Moreover, this data will need to be aggregated in a fairly short timescale: it needs to be produced within a period of 48 hours after a deposit taker (banks, building societies and credit unions) goes into default. The FSA notes that this will involve an IT investment: “The production of an electronically submitted SCV will require systems changes, including the flagging of eligible accounts, data cleansing and collation of the information required in a format which is capable of being submitted to the FSCS electronically.”

Overall, the industry has been rather slow to respond to the FSA’s proposals, which were published in consultation paper CP09/16 in June. The regulator indicates that it has only received six responses in total to the paper, most of which were “supportive” of various aspects of the proposals. The British Bankers’ Association (BBA), the Building Societies Association (BSA) and the Association of British Credit Unions Limited (ABCUL) provided the most detailed responses, says the FSA. This likely means that the implementation of the changes will take place as planned and firms will have to fully comply with the SCV reporting requirements by 31 January 2011.

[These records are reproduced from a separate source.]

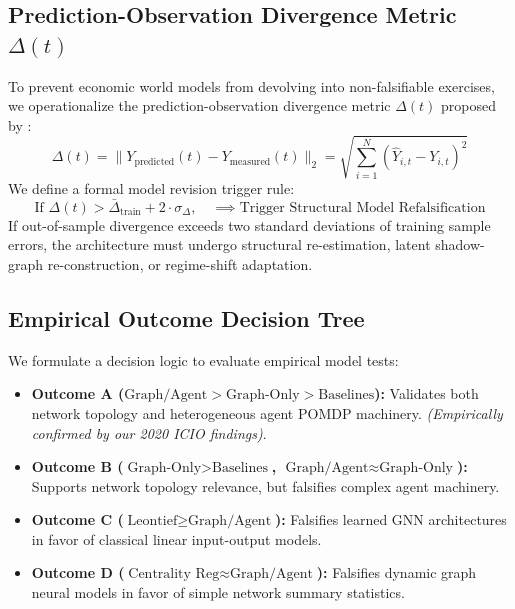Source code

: \documentclass[11pt,a4paper]{article}
\begin{document}
\subsection{\texorpdfstring{Prediction-Observation Divergence Metric $\Delta(t)$}{Prediction-Observation Divergence Metric Delta(t)}}

To prevent economic world models from devolving into non-falsifiable exercises, we operationalize the prediction-observation divergence metric $\Delta(t)$ proposed by \citet{worldmodel2026graph}:
\begin{equation}
    \Delta(t) = \| Y_{\text{predicted}}(t) - Y_{\text{measured}}(t) \|_2 = \sqrt{\sum_{i=1}^N \left( \hat{Y}_{i,t} - Y_{i,t} \right)^2}
    \label{eq:divergence}
\end{equation}
We define a formal model revision trigger rule:
\begin{equation}
    \text{If } \Delta(t) > \bar{\Delta}_{\text{train}} + 2 \cdot \sigma_{\Delta}, \quad \implies \text{Trigger Structural Model Refalsification}
\end{equation}
If out-of-sample divergence exceeds two standard deviations of training sample errors, the architecture must undergo structural re-estimation, latent shadow-graph re-construction, or regime-shift adaptation.

\subsection{Empirical Outcome Decision Tree}

We formulate a decision logic to evaluate empirical model tests:
\begin{itemize}
    \item \textbf{Outcome A ($\text{Graph/Agent} > \text{Graph-Only} > \text{Baselines}$):} Validates both network topology and heterogeneous agent POMDP machinery. \textit{(Empirically confirmed by our 2020 ICIO findings)}.
    \item \textbf{Outcome B ($\text{Graph-Only} > \text{Baselines}$, $\text{Graph/Agent} \approx \text{Graph-Only}$):} Supports network topology relevance, but falsifies complex agent machinery.
    \item \textbf{Outcome C ($\text{Leontief} \geq \text{Graph/Agent}$):} Falsifies learned GNN architectures in favor of classical linear input-output models.
    \item \textbf{Outcome D ($\text{Centrality Reg} \approx \text{Graph/Agent}$):} Falsifies dynamic graph neural models in favor of simple network summary statistics.
\end{itemize}
\end{document}
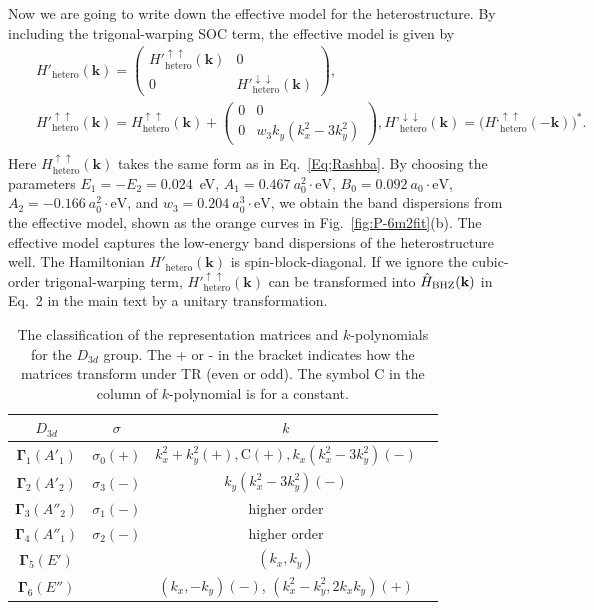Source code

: \documentclass[aps, preprint, prb,]{revtex4-2}
\def\kk{\mathbf{k}}
\begin{document}
Now we are going to write down the effective model for the heterostructure. By including the trigonal-warping SOC term, the effective model is given by
\begin{eqnarray}
&&H'_{\mathrm{hetero}}(\kk)=
\begin{pmatrix}
H'^{\uparrow\uparrow}_{\mathrm{hetero}}(\kk) & 0 \\
0 & H'^{\downarrow\downarrow}_{\mathrm{hetero}}(\kk)
\end{pmatrix},\nonumber\\
&&H'^{\uparrow\uparrow}_{\mathrm{hetero}}(\kk)=H^{\uparrow\uparrow}_{\mathrm{hetero}}(\kk)+
\begin{pmatrix}
0 & 0 \nonumber \\
0 &w_3 k_y(k_x^2-3k_y^2)
\end{pmatrix}, H’^{\downarrow\downarrow}_{\mathrm{hetero}}(\kk)=
\bigl(H‘^{\uparrow\uparrow}_{\mathrm{hetero}}(-\kk)\bigr)^*. \\
 \label{Eq;trigonal-warping}
\end{eqnarray}
Here $H^{\uparrow\uparrow}_{\mathrm{hetero}}(\kk)$ takes the same form as in Eq.~\ref{Eq;Rashba}. By choosing the parameters $E_1=-E_2=0.024$~eV, $A_1=0.467~a_0^2\!\cdot\!\mathrm{eV}$, $B_0=0.092~a_0\!\cdot\!\mathrm{eV}$, $A_2=-0.166~a_0^2\!\cdot\!\mathrm{eV}$, and $w_3=0.204~a_0^3\!\cdot\!\mathrm{eV}$, we obtain the band dispersions from the effective model, shown as the orange curves in Fig.~\ref{fig:P-6m2fit}(b). The effective model captures the low-energy band dispersions of the heterostructure well. The Hamiltonian $H'_{\mathrm{hetero}}(\kk)$ is spin-block-diagonal. If we ignore the cubic-order trigonal-warping term, $H'^{\uparrow\uparrow}_{\mathrm{hetero}}(\kk)$ can be transformed into $\hat{H}_{\rm BHZ}(\mathbf{k})$ in Eq.~2 in the main text by a unitary transformation.

\begin{table}[htbp]
\centering
\renewcommand{\arraystretch}{1.5}
\begin{tabular}{|c|c|c|c|}
\hline
\(D_{3d}\) & \(\sigma\) & \(k\) \\ 
\hline
\(\mathbf{\Gamma}_1 (A'_1)\)  & \(\sigma_0(+)\) & \(k_x^2 + k_y^2(+), \text{C}(+),k_x(k_x^2-3k_y^2)(-)\) \\
\hline 
\(\mathbf{\Gamma}_2 (A'_2)\)&  \(\sigma_3(-)\) & \( k_y(k_x^2-3k_y^2)(-)\)\\
\hline
\(\mathbf{\Gamma}_3 (A''_2)\)  & \(\sigma_1(-)\) &higher order  \\ 
\hline
\(\mathbf{\Gamma}_4 (A''_1)\)  &  \(\sigma_2(-)\) & higher order  \\
\hline 
\(\mathbf{\Gamma}_5 (E')\)&  & $(k_x,k_y)$ \\
\hline
\(\mathbf{\Gamma}_6 (E'')\)  &  & \((k_x,-k_y)(-)\), $(k^2_x-k^2_y, 2k_x k_y)(+)$ \\ 
\hline
\end{tabular}
\caption{\justifying  The classification of the representation matrices and $k$-polynomials for the $D_{3d}$ group. The + or - in the bracket indicates how the matrices transform under TR (even or odd). The symbol $\text{C}$ in the column of $k$-polynomial is for a constant. \label{TAB: symmetry D3d matrix} }
\end{table}
\end{document}
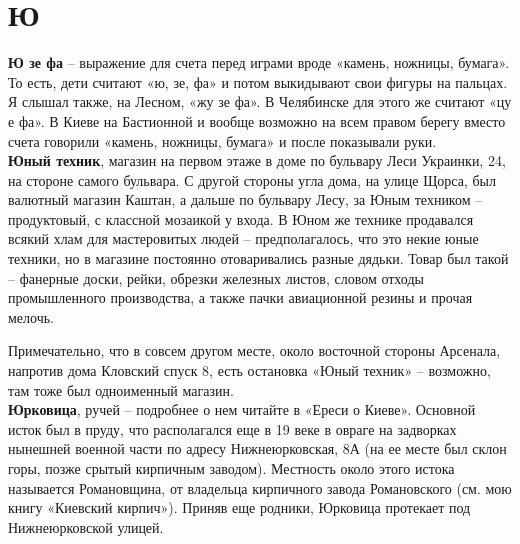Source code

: \chapter*{Ю}

\textbf{Ю зе фа} – выражение для счета перед играми вроде «камень, ножницы, бумага». То есть, дети считают «ю, зе, фа» и потом выкидывают свои фигуры на пальцах. Я слышал также, на Лесном, «жу зе фа». В Челябинске для этого же считают «цу е фа». В Киеве на Бастионной и вообще возможно на всем правом берегу вместо счета говорили «камень, ножницы, бумага» и после показывали руки.\\

\textbf{Юный техник}, магазин на первом этаже в доме по бульвару Леси Украинки, 24, на стороне самого бульвара. С другой стороны угла дома, на улице Щорса, был валютный магазин Каштан, а дальше по бульвару Лесу, за Юным техником – продуктовый, с классной мозаикой у входа. В Юном же технике продавался всякий хлам для мастеровитых людей – предполагалось, что это некие юные техники, но в магазине постоянно отоваривались разные дядьки. Товар был такой – фанерные доски, рейки, обрезки железных листов, словом отходы промышленного производства, а также пачки авиационной резины и прочая мелочь.

Примечательно, что в совсем другом месте, около восточной стороны Арсенала, напротив дома Кловский спуск 8, есть остановка «Юный техник» – возможно, там тоже был одноименный магазин.\\

\textbf{Юрковица}, ручей – подробнее о нем читайте в «Ереси о Киеве». Основной исток был в пруду, что располагался еще в 19 веке в овраге на задворках нынешней военной части по адресу Нижнеюрковская, 8А (на ее месте был склон горы, позже срытый кирпичным заводом). Местность около этого истока называется Романовщина, от владельца кирпичного завода Романовского (см. мою книгу «Киевский кирпич»). Приняв еще родники, Юрковица протекает под Нижнеюрковской улицей.
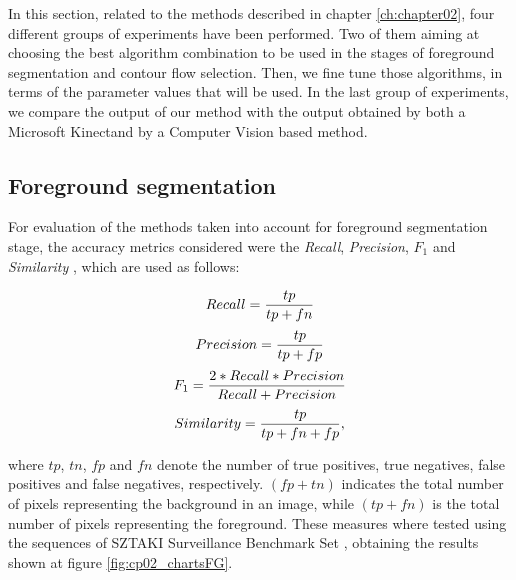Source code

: In this section, related to the methods described in chapter \ref{ch:chapter02}, four different groups of experiments have been performed. Two of them aiming at choosing the best algorithm combination to be used in the stages of foreground segmentation and contour flow selection. Then, we fine tune those algorithms, in terms of the parameter values that will be used. In the last group of experiments, we compare the output of our method with the output obtained by both a Microsoft Kinect\textregistered and by a Computer Vision based method.

\subsection{Foreground segmentation}\label{ch:chapter02_02_01}

For evaluation of the methods taken into account for foreground segmentation stage, the accuracy metrics considered were the \textit{Recall}, \textit{Precision}, \textit{$F_1$} and \textit{Similarity} \citep{maddalena2008self}, which are used as follows:

\begin{equation}\label{eq_Recall}
Recall = { tp \over { tp + fn } }
\end{equation}
\begin{equation}\label{eq_Precision}
Precision = { tp \over { tp + fp } }
\end{equation}
\begin{equation}\label{eq_F1}
F_1 = { {2 * Recall * Precision} \over {Recall + Precision} }
\end{equation}
\begin{equation}\label{eq_Similarity}
Similarity = { tp \over { tp + fn + fp } },
\end{equation}

where $tp$, $tn$, $fp$ and $fn$ denote the number of true positives, true negatives, false positives and false negatives, respectively. $(fp + tn)$ indicates the total number of pixels representing the background in an image, while $(tp + fn)$ is the total number of pixels representing the foreground.
These measures where tested using the sequences of SZTAKI Surveillance Benchmark Set \citep{benedek2008bayesian}, obtaining the results shown at figure \ref{fig:cp02_chartsFG}.

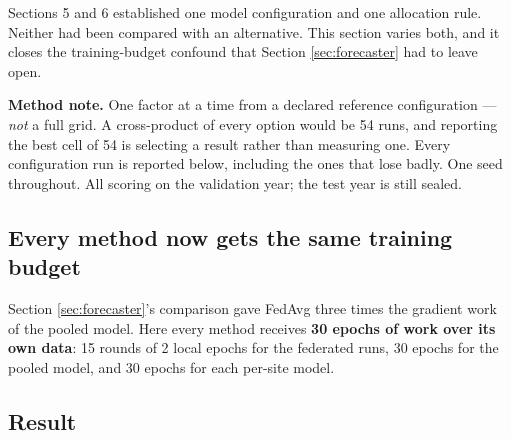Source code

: \documentclass[11pt,a4paper]{article}
\newcommand{\keypoint}[1]{%
  \par\vspace{0.4em}%
  \noindent\colorbox{fed!8}{\parbox{0.98\textwidth}{\vspace{0.2em}#1\vspace{0.2em}}}%
  \par\vspace{0.4em}}
\begin{document}
Sections 5 and 6 established one model configuration and one allocation rule. Neither had been
compared with an alternative. This section varies both, and it closes the training-budget confound
that Section \ref{sec:forecaster} had to leave open.

\keypoint{\textbf{Method note.} One factor at a time from a declared reference configuration ---
\emph{not} a full grid. A cross-product of every option would be 54 runs, and reporting the best cell
of 54 is selecting a result rather than measuring one. Every configuration run is reported below,
including the ones that lose badly. One seed throughout. All scoring on the validation year; the test
year is still sealed.}

\subsection{Every method now gets the same training budget}

Section \ref{sec:forecaster}'s comparison gave FedAvg three times the gradient work of the pooled model. Here every method
receives \textbf{30 epochs of work over its own data}: 15 rounds of 2 local epochs for the federated
runs, 30 epochs for the pooled model, and 30 epochs for each per-site model.

\subsection{Result}
\end{document}

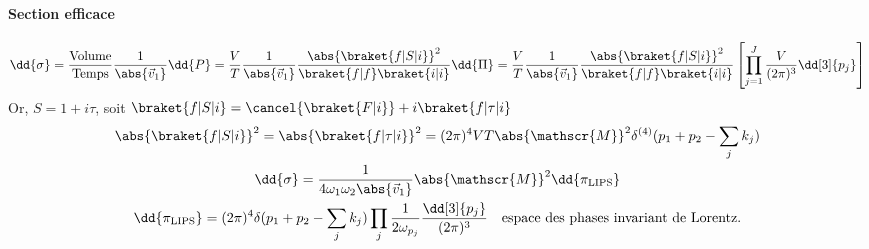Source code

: \documentclass{article}
\begin{document}
\paragraph{Section efficace}
\begin{align*}
\dd{\sigma} = \frac{\text{Volume}}{\text{Temps}}\frac{1}{\abs{\vec{v}_1}} \dd{P}
= \frac{V}{T}\frac{1}{\abs{\vec{v}_1}} \frac{\abs{\braket{f|S|i}}^2}{\braket{f|f}\braket{i|i}}\dd{\Pi}
= \frac{V}{T}\frac{1}{\abs{\vec{v}_1}} \frac{\abs{\braket{f|S|i}}^2}{\braket{f|f}\braket{i|i}} \left[ \prod_{j=1}^J \frac{V}{(2\pi)^3} \dd[3]{p_j} \right]
\end{align*}
Or, $S = 1 + i\tau$, soit $\braket{f|S|i} = \cancel{\braket{F|i}} + i\braket{f|\tau|i}$
\begin{gather*}
\abs{\braket{f|S|i}}^2 = \abs{\braket{f|\tau|i}}^2 = (2\pi)^4 VT \abs{\mathscr{M}}^2 \delta^{(4)}(p_1+p_2-\sum_j k_j)\\
\dd{\sigma} = \frac{1}{4\omega_1\omega_2\abs{\vec{v}_1}} \abs{\mathscr{M}}^2 \dd{\pi_\text{LIPS}}\\
\dd{\pi_\text{LIPS}} = (2\pi)^4 \delta(p_1+p_2-\sum_jk_j)\prod_j \frac{1}{2\omega_{p_j}}\frac{\dd[3]{p_j}}{(2\pi)^3}\quad\text{espace des phases invariant de Lorentz.}
\end{gather*}

\end{document}
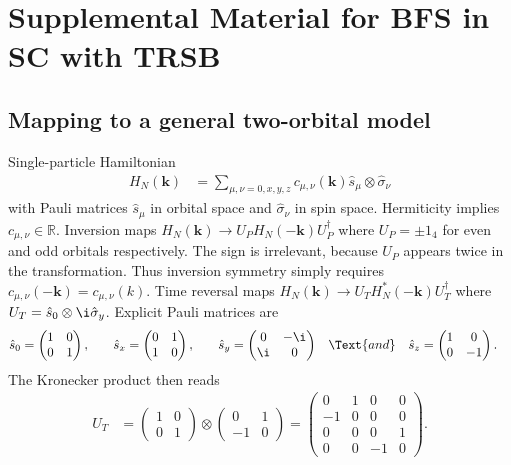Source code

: \documentclass[english, parskip=full]{scrartcl}
\begin{document}


\section{Supplemental Material for BFS in SC with TRSB}
\subsection{Mapping to a general two-orbital model}
Single-particle Hamiltonian
\begin{align}
H_N(\textbf{k}) &= \sum_{\mu,\nu=0,x,y,z} c_{\mu,\nu}(\textbf{k}) \hat{s}_\mu \otimes \hat{\sigma}_\nu
\end{align}
with Pauli matrices $\hat{s}_\mu$ in orbital space and $\hat{\sigma}_\nu$ in spin space.
Hermiticity implies $c_{\mu,\nu} \in \mathbb{R}$.
Inversion maps $H_N(\textbf{k}) \rightarrow U_PH_N(-\textbf{k})U_P^\dagger$ where $U_P=\pm 1_4$ for even and odd orbitals respectively.
The sign is irrelevant, because $U_P$ appears twice in the transformation.
Thus inversion symmetry simply requires $c_{\mu,\nu}(-\textbf{k}) =  c_{\mu,\nu}(k)$.
Time reversal maps $H_N(\textbf{k}) \rightarrow U_T H_N^\ast(-\textbf{k})U_T^\dagger$ where $U_T= \hat{s}_0\otimes \i\hat{\sigma}_y$.
Explicit Pauli matrices are
\begin{align}
\hat{s}_0 &= \begin{pmatrix}
1 & 0 \\ 0 & 1
\end{pmatrix}, &&& \hat{s}_x &= \begin{pmatrix}
0 & 1 \\ 1 & 0
\end{pmatrix}, &&& \hat{s}_y &= \begin{pmatrix}
0 & -\i \\ \i & 0
\end{pmatrix} &&\Text{and}& \hat{s}_z &= \begin{pmatrix}
1 & 0 \\ 0 & -1
\end{pmatrix}.
\end{align}
The Kronecker product then reads
\begin{align}
U_T &= \begin{pmatrix}
1 & 0 \\ 0 & 1
\end{pmatrix} \otimes \begin{pmatrix}
0 & 1 \\ -1 & 0
\end{pmatrix} = \begin{pmatrix}
0 & 1 & 0 & 0 \\ -1 & 0 & 0 & 0 \\ 0&0&0 & 1 \\ 0&0&-1 & 0
\end{pmatrix}.
\end{align}
\end{document}
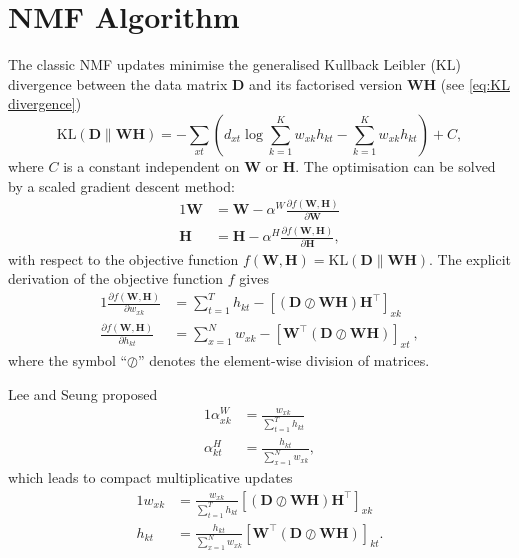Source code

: \chapter{NMF Algorithm\label{app:NMF-algorithm}}

The classic NMF updates \cite{Lee2001} minimise the generalised Kullback \textendash{} Leibler (KL) divergence between the data matrix $\bm{D}$ and its factorised version $\bm{WH}$ (see \autoref{eq:KL divergence})
%
\begin{equation}
	\mbox{KL}(\bm{D}\parallel\bm{WH})=-\sum_{xt}\left(d_{xt}\log\sum_{k=1}^Kw_{xk}h_{kt}-\sum_{k=1}^Kw_{xk}h_{kt}\right)+C,
	\label{app-eq:KL}
\end{equation}
where $C$ is a constant independent on $\bm{W}$ or $\bm{H}$. The optimisation can be solved by a scaled gradient descent method:
%
\begin{alignat}{1}
	\bm{W} & =\bm{W}-\alpha^{W}\frac{\partial f(\bm{W,H})}{\partial \bm{W}}\nonumber \\
	\bm{H} & =\bm{H}-\alpha^{H}\frac{\partial f(\bm{W,H})}{\partial \bm{H}},
	\label{eq:gradient descend}
\end{alignat}
%
with respect to the objective function $f(\bm{W,H})=\mbox{KL}(\bm{D}\parallel\bm{WH})$. The explicit derivation of the objective function $f$ gives
%
\begin{alignat}{1}
	\frac{\partial f(\bm{W,H})}{\partial w_{xk}} & =\sum_{t=1}^T h_{kt}-\left[(\bm{D}\oslash\bm{WH})\bm{H}^{\top}\right]_{xk}\nonumber \\
	\frac{\partial f(\bm{W,H})}{\partial h_{kt}} & =\sum_{x=1}^N w_{xk}-\left[\bm{W^{\top}}(\bm{D}\oslash\bm{WH})\right]_{xt}\ ,
	\label{eq:gradients}
\end{alignat}
%
where the symbol ``$\oslash$'' denotes the element-wise division of matrices. 

Lee and Seung \cite{Lee2001} proposed 
%
\begin{alignat}{1}
	\alpha_{xk}^{W} & =\frac{w_{xk}}{\sum_{t=1}^Th_{kt}}\nonumber \\
	\alpha_{kt}^{H} & =\frac{h_{kt}}{\sum_{x=1}^Nw_{xk}},
	\label{eq:alphas}
\end{alignat}
%
which leads to compact multiplicative updates
%
\begin{alignat}{1}
	w_{xk} & =\frac{w_{xk}}{\sum_{t=1}^Th_{kt}}\left[(\bm{D}\oslash\bm{WH})\bm{H^{\top}}\right]_{xk}\nonumber \\
	h_{kt} & =\frac{h_{kt}}{\sum_{x=1}^Nw_{xk}}\left[\bm{W^{\top}}(\bm{D}\oslash\bm{WH})\right]_{kt}.
	\label{eq:classic updates}
\end{alignat}
%


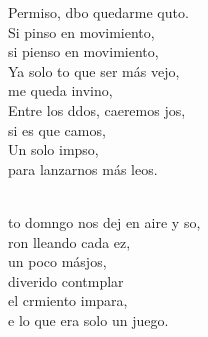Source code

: \documentclass[12pt]{article}
\begin{document}
\begin{multicols*}{2}
\begin{cancion}
        \jump
                Permiso, dbo quedarme quto.\\
                Si pinso en movimiento,\\
        si pienso en movimiento,\\
        \jump
                Ya solo to que ser más vejo, \\
                me queda invino,\\
                Entre los ddos, caeremos jos, \\
                si es que camos,\\
                Un solo impso, \\
                para lanzarnos más leos.\\\jump\\
                \begin{chorus}%
                to domngo nos dej en aire y so, \\
                ron lleando cada ez, \\
                un poco másjos,\\
                 diverido contmplar  \\
                el crmiento impara,\\
                e lo que era solo un juego.\\
                \end{chorus}%
                \jump\\
                    \\
        \end{cancion}%

        \newpage


\end{multicols*}
\end{document}
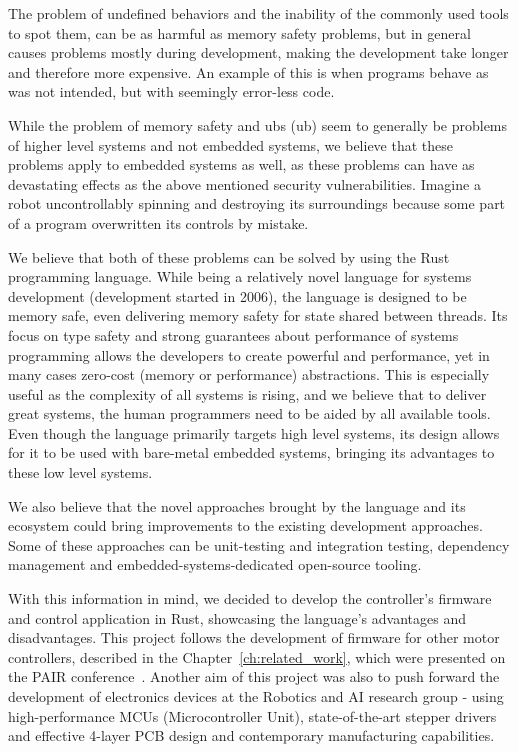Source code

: The problem of undefined behaviors and the inability of the commonly used tools to spot them, can be as harmful as memory safety problems, but in general causes problems mostly during development, making the development take longer and therefore more expensive.
An example of this is when programs behave as was not intended, but with seemingly error-less code.

While the problem of memory safety and \acs{ub}s (\acl{ub}) seem to generally be problems of higher level systems and not embedded systems, we believe that these problems apply to embedded systems as well, as these problems can have as devastating effects as the above mentioned security vulnerabilities.
Imagine a robot uncontrollably spinning and destroying its surroundings because some part of a program overwritten its controls by mistake.

We believe that both of these problems can be solved by using the Rust programming language.
While being a relatively novel language for systems development (development started in 2006), the language is designed to be memory safe, even delivering memory safety for state shared between threads.
Its focus on type safety and strong guarantees about performance of systems programming allows the developers to create powerful and performance, yet in many cases zero-cost (memory or performance) abstractions.
This is especially useful as the complexity of all systems is rising, and we believe that to deliver great systems, the human programmers need to be aided by all available tools.
Even though the language primarily targets high level systems, its design allows for it to be used with bare-metal embedded systems, bringing its advantages to these low level systems.

We also believe that the novel approaches brought by the language and its ecosystem could bring improvements to the existing development approaches.
Some of these approaches can be unit-testing and integration testing, dependency management and embedded-systems-dedicated open-source tooling.

With this information in mind, we decided to develop the controller's firmware and control application in Rust, showcasing the language's advantages and disadvantages.
This project follows the development of firmware for other motor controllers, described in the Chapter~\ref{ch:related_work}, which were presented on the PAIR conference~\cite{faigl_program_nodate}.
Another aim of this project was also to push forward the development of electronics devices at the Robotics and AI research group - using high-performance MCUs (Microcontroller Unit), state-of-the-art stepper drivers and effective 4-layer PCB design and contemporary manufacturing capabilities.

Those hoping to escape the requirements by falling into the smaller firm category, which involves holding fewer than 5,000 accounts, will also be dissatisfied. The FSA has confirmed that they will still need to be able to supply the relevant information even if they fall below the threshold for electronic submission of the data. “These ‘smaller deposit takers’ would still have to be able to supply the information contained in the SCV table to the FSCS within 72 hours of a default or of a request from the FSA or the FSCS,” the paper states.

The SCV has been estimated to cost £1 billion to implement and the FSA will be making sure, in the interim before implementation, that firms are preparing themselves adequately to meet the requirements. “To get a view on the progress of deposit takers towards meeting the 31 December 2010 deadline for implementing SCV systems, we proposed requiring deposit takers to submit a pre-implementation report. This report has to be submitted by 31 July 2010 for the period up to and including 30 June 2010 and must include: a statement on whether a deposit taker had a plan for implementing the SCV requirements; how this was progressing; whether senior management believed implementation would be completed by 31 December 2010; and any issues that may affect the deposit taker’s ability to implement by the deadline,” says the FSA paper.

This regulation change, much like the incoming liquidity risk regime, again highlights the importance of a consolidated approach to data management. It should also prove to be yet more compulsion for firms to invest in their data architectures to both meet compliance requirements and to gain competitive advantage over their rivals.